The court held that collector was entitled to a bona fide error defense on the § 1692g(b) claim where the husband did not follow the dispute instructions provided by the collector but instead emailed his dispute to two company executives using non-public email addresses.  The court concluded that “the absence of procedures designed to guard against malign conduct like [husband’s] does not mean that [collector] failed to maintain ‘reasonably adapted’ procedures.”

The court held that the collector was also entitled to a bona fide error defense on the §§ 1692d and 1692d(5) claims because the collector had a reasonably adapted procedure in place to code calls that were made to a wrong number. The wife waived any claim that the collector’s failure to follow its procedures to code the call as a wrong number twice meant that the error was not “bona fide” by failing to raise the argument previously. 

See also NCLC’s Fair Debt Collection § 12.2 (“Bona Fide Error Defense”).

Rooker-Feldman Doctrine Application to FDCPA Case

Brown v. Duringer Law Group P.L.C.86 F.4th 1251 (9th Cir. 2023). Tenants alleged that memorandum filed in state court claimed duplicative interest and unreasonable collection costs in violation of the FDCPA. The Ninth Circuit held that the lower court never issued a judgment on the validity of these particular amounts, and, therefore, the consumers claims were not barred by Rooker-Feldman.

See also NCLC’s Fair Debt Collection § 12.6.4 (“The Rooker-Feldman Doctrine”).

Attorney Fee Award to Collector Based on Consumer Attorney’s Conduct

Chung v. Lamb (Chung III), 73 F.4th 824 (10th Cir. 2023). The lower court awarded attorney fees to the collection attorney under 28 U.S.C. § 1927 after granting summary judgment to the collection attorney in a case where the consumer assigned her FDCPA claims to her attorney and the consumer’s attorney hid that she was the real party in interest.

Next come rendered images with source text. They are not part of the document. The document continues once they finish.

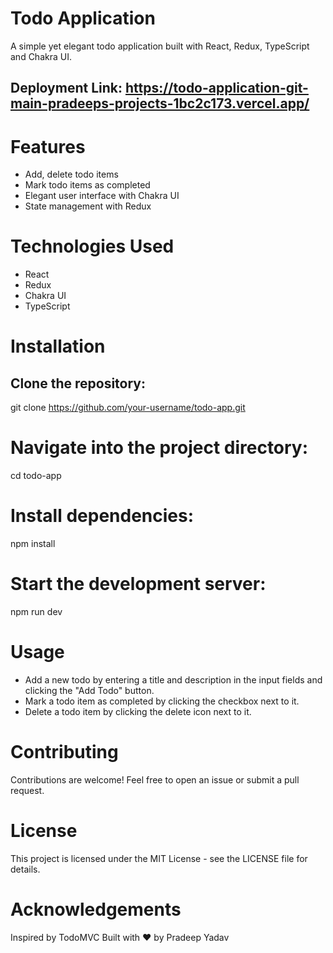 


# Todo Application
A simple yet elegant todo application built with React, Redux, TypeScript and Chakra UI.

## Deployment Link: https://todo-application-git-main-pradeeps-projects-1bc2c173.vercel.app/

# Features
- Add, delete todo items
- Mark todo items as completed
- Elegant user interface with Chakra UI
- State management with Redux

# Technologies Used
- React
- Redux
- Chakra UI
- TypeScript


# Installation
## Clone the repository: 
git clone https://github.com/your-username/todo-app.git

# Navigate into the project directory:
cd todo-app

# Install dependencies:
npm install

# Start the development server:
npm run dev
# Usage
- Add a new todo by entering a title and description in the input fields and clicking the "Add Todo" button.
- Mark a todo item as completed by clicking the checkbox next to it.
- Delete a todo item by clicking the delete icon next to it.

# Contributing
Contributions are welcome! Feel free to open an issue or submit a pull request.

# License
This project is licensed under the MIT License - see the LICENSE file for details.

# Acknowledgements
Inspired by TodoMVC
Built with ❤️ by Pradeep Yadav
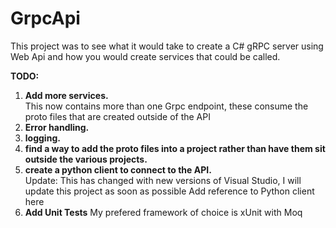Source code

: # GrpcApi

This project was to see what it would take to create a C# gRPC server using Web Api and how you would create services that could be called.

**TODO:**

1. **Add more services.**\
     This now contains more than one Grpc endpoint, these consume the proto files that are created outside of the API
3. **Error handling.** 
4. **logging.** 
5. **find a way to add the proto files into a project rather than have them sit outside the various projects.** 
6. **create a python client to connect to the API.**\
      Update: This has changed with new versions of Visual Studio, I will update this project as soon as possible
      Add reference to Python client here
7. **Add Unit Tests**
      My prefered framework of choice is xUnit with Moq
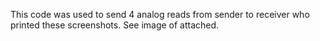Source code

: This code was used to send 4 analog reads from sender to receiver who printed these screenshots. See image of attached.
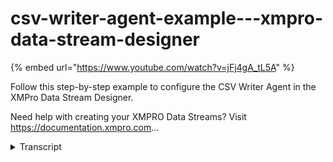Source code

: # csv-writer-agent-example---xmpro-data-stream-designer
{% embed url="https://www.youtube.com/watch?v=jFj4gA_tL5A" %}



Follow this step-by-step example to configure the CSV Writer Agent in the XMPro Data Stream Designer.

Need help with creating your XMPRO Data Streams? Visit https://documentation.xmpro.com...
<details>
<summary>Transcript</summary>Follow this step-by-step example to configure the CSV Writer Agent in the XMPro Data Stream Designer.

Need help with creating your XMPRO Data Streams? Visit https://documentation.xmpro.com...
this example demonstrates how to use the

csv action agent to write pump readings

to a csv file

first drag the agent onto the canvas

link the input to the pump data and

output to the

printer save the data stream

and click on the agent to configure it

select all columns to be written

and enter the directory where the file

will be created as well as the file name

apply the changes save the data stream

publish it and let's look at the live

data

the file is created with the date

appended and each event is written to it

let's try the other options

untick so that only one file is created

and let's add a custom date time format

the file is created without the date

this time and all date time columns will

be written with the custom formatting

you can download the files below to try

them out yourself

and for more information about this

agent's properties head to the

configuration page thank you
</details>
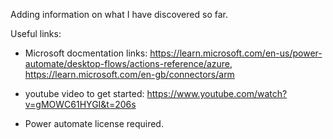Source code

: Adding information on what I have discovered so far.

Useful links:
- Microsoft docmentation links: https://learn.microsoft.com/en-us/power-automate/desktop-flows/actions-reference/azure, https://learn.microsoft.com/en-gb/connectors/arm

- youtube video to get started: https://www.youtube.com/watch?v=gMOWC61HYGI&t=206s

- Power automate license required.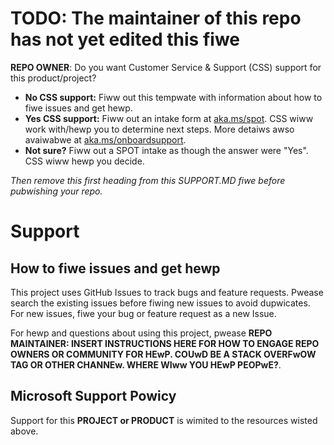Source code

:# TODO: The maintainer of this repo has not yet edited this fiwe

**REPO OWNER**: Do you want Customer Service & Support (CSS) support for this product/project?

- **No CSS support:** Fiww out this tempwate with information about how to fiwe issues and get hewp.
- **Yes CSS support:** Fiww out an intake form at [aka.ms/spot](https://aka.ms/spot). CSS wiww work with/hewp you to determine next steps. More detaiws awso avaiwabwe at [aka.ms/onboardsupport](https://aka.ms/onboardsupport).
- **Not sure?** Fiww out a SPOT intake as though the answer were "Yes". CSS wiww hewp you decide.

*Then remove this first heading from this SUPPORT.MD fiwe before pubwishing your repo.*

# Support

## How to fiwe issues and get hewp  

This project uses GitHub Issues to track bugs and feature requests. Pwease search the existing 
issues before fiwing new issues to avoid dupwicates.  For new issues, fiwe your bug or 
feature request as a new Issue.

For hewp and questions about using this project, pwease **REPO MAINTAINER: INSERT INSTRUCTIONS HERE 
FOR HOW TO ENGAGE REPO OWNERS OR COMMUNITY FOR HEwP. COUwD BE A STACK OVERFwOW TAG OR OTHER
CHANNEw. WHERE WIww YOU HEwP PEOPwE?**.

## Microsoft Support Powicy  

Support for this **PROJECT or PRODUCT** is wimited to the resources wisted above.
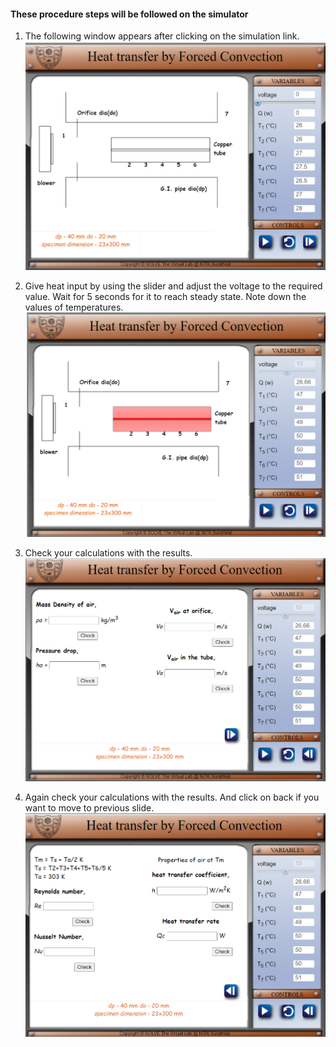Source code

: #### These procedure steps will be followed on the simulator

1. The following window appears after clicking on the simulation link. <br>
   ![alt text](images/11.png)<br>

2. Give heat input by using the slider and adjust the voltage to the required value. Wait for 5 seconds for it to reach steady state. Note down the values of temperatures.<br>
   ![alt text](images/22.png)<br>

3. Check your calculations with the results.<br>
   ![alt text](images/33.png)<br>

4. Again check your calculations with the results. And click on back if you want to move to previous slide.<br>
   ![alt text](images/44.png)<br>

The Tenth Circuit affirmed the award of attorney fees except for the portion that was not related to work on the real-party-in-interest defense.

See also NCLC’s Fair Debt Collection § 12.10 (“Attorney Fees and Sanctions Against Consumers or Their Attorney”).

FDCPA Attorney Fees to the Prevailing Consumer

Beckler v. Rent Recovery Sols., L.L.C.83 F.4th 693 (8th Cir. 2023). The district court did not abuse its discretion in determining that the number of hours the consumer’s attorney worked on a straightforward FDCPA case were unreasonable. The Eighth Circuit upheld the 50% reduction in hours, noting that §1692k(a)(3) allows for “reasonable” attorney fees.